In the data that follows, every line containing the word "make" should be returned.

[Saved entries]
*** Begin section ***

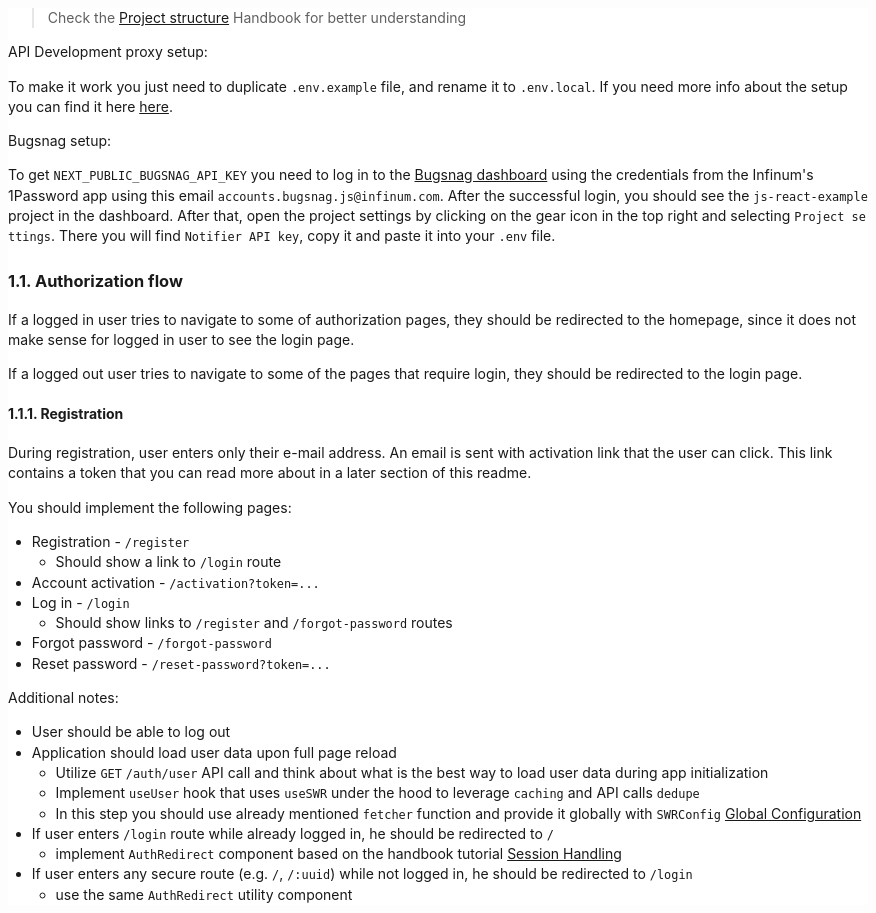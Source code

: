 > Check the [Project structure](https://infinum.com/handbook/frontend/react/project-structure) Handbook for better understanding

API Development proxy setup:

To make it work you just need to duplicate `.env.example` file, and rename it to `.env.local`.
If you need more info about the setup you can find it here [here](https://infinum.com/handbook/frontend/react/next/development-proxy).

Bugsnag setup:

To get `NEXT_PUBLIC_BUGSNAG_API_KEY` you need to log in to the [Bugsnag dashboard](https://app.bugsnag.com/user/sign_in) using the credentials from the Infinum's 1Password app using this email `accounts.bugsnag.js@infinum.com`. After the successful login, you should see the `js-react-example` project in the dashboard. After that, open the project settings by clicking on the gear icon in the top right and selecting `Project settings`. There you will find `Notifier API key`, copy it and paste it into your `.env` file.

### 1.1. Authorization flow

If a logged in user tries to navigate to some of authorization pages, they should be redirected to the homepage, since it does not make sense for logged in user to see the login page.

If a logged out user tries to navigate to some of the pages that require login, they should be redirected to the login page.

#### 1.1.1. Registration

During registration, user enters only their e-mail address. An email is sent with activation link that the user can click. This link contains a token that you can read more about in a later section of this readme.

You should implement the following pages:

- Registration - `/register`
  - Should show a link to `/login` route
- Account activation - `/activation?token=...`
- Log in - `/login`
  - Should show links to `/register` and `/forgot-password` routes
- Forgot password - `/forgot-password`
- Reset password - `/reset-password?token=...`

Additional notes:

- User should be able to log out
- Application should load user data upon full page reload
  - Utilize `GET` `/auth/user` API call and think about what is the best way to load user data during app initialization
  - Implement `useUser` hook that uses `useSWR` under the hood to leverage `caching` and API calls `dedupe`
  - In this step you should use already mentioned `fetcher` function and provide it globally with `SWRConfig` [Global Configuration](https://swr.vercel.app/docs/global-configuration)
- If user enters `/login` route while already logged in, he should be redirected to `/`
  - implement `AuthRedirect` component based on the handbook tutorial [Session Handling](https://infinum.com/handbook/frontend/react/recipes/session-handling)
- If user enters any secure route (e.g. `/`, `/:uuid`) while not logged in, he should be redirected to `/login`
  - use the same `AuthRedirect` utility component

*** End section ***

**Your solution:**
To make it work you just need to duplicate `.env.example` file, and rename it to `.env.local`.
If a logged in user tries to navigate to some of authorization pages, they should be redirected to the homepage, since it does not make sense for logged in user to see the login page.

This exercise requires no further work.